▶ Task:
For every line in the entries that contains "puede", show the whole line.

▶ Listed entries:

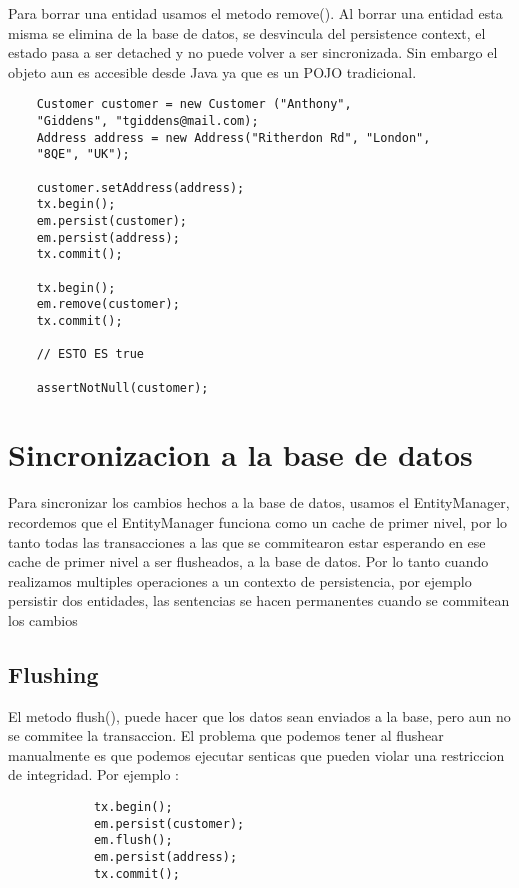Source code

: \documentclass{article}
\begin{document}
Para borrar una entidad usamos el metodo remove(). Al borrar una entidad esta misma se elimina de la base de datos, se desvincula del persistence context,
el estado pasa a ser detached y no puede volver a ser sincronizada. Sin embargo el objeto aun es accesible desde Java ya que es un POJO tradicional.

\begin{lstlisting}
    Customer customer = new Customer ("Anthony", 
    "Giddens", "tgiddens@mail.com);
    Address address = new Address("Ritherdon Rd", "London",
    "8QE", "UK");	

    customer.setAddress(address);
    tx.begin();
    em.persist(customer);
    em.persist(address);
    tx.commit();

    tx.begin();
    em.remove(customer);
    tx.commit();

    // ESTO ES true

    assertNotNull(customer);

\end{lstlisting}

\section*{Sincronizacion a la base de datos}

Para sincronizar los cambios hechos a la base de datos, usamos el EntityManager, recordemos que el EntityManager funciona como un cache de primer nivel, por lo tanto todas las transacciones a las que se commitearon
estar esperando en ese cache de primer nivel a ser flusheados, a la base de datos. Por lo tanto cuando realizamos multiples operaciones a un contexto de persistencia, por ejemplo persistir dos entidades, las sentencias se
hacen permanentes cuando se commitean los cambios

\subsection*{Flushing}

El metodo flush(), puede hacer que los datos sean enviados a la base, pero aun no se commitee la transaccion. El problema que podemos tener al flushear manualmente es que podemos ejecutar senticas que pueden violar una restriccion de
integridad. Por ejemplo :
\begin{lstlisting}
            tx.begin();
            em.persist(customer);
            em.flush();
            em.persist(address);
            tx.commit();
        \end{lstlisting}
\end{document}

---

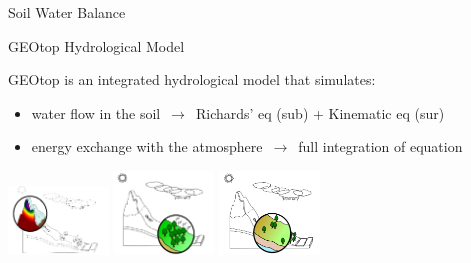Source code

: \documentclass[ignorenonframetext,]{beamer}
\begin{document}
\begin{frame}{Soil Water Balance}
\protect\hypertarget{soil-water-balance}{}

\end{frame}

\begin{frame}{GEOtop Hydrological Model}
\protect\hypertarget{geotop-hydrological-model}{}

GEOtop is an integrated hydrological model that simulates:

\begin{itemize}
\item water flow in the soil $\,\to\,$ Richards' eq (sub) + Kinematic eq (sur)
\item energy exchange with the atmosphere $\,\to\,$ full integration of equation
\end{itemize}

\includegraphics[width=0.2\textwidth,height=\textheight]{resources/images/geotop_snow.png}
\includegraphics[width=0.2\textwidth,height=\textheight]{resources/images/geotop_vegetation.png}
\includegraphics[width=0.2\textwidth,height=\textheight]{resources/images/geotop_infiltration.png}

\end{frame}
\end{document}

▶ Exercise solution:
el estado pasa a ser detached y no puede volver a ser sincronizada. Sin embargo el objeto aun es accesible desde Java ya que es un POJO tradicional.
El metodo flush(), puede hacer que los datos sean enviados a la base, pero aun no se commitee la transaccion. El problema que podemos tener al flushear manualmente es que podemos ejecutar senticas que pueden violar una restriccion de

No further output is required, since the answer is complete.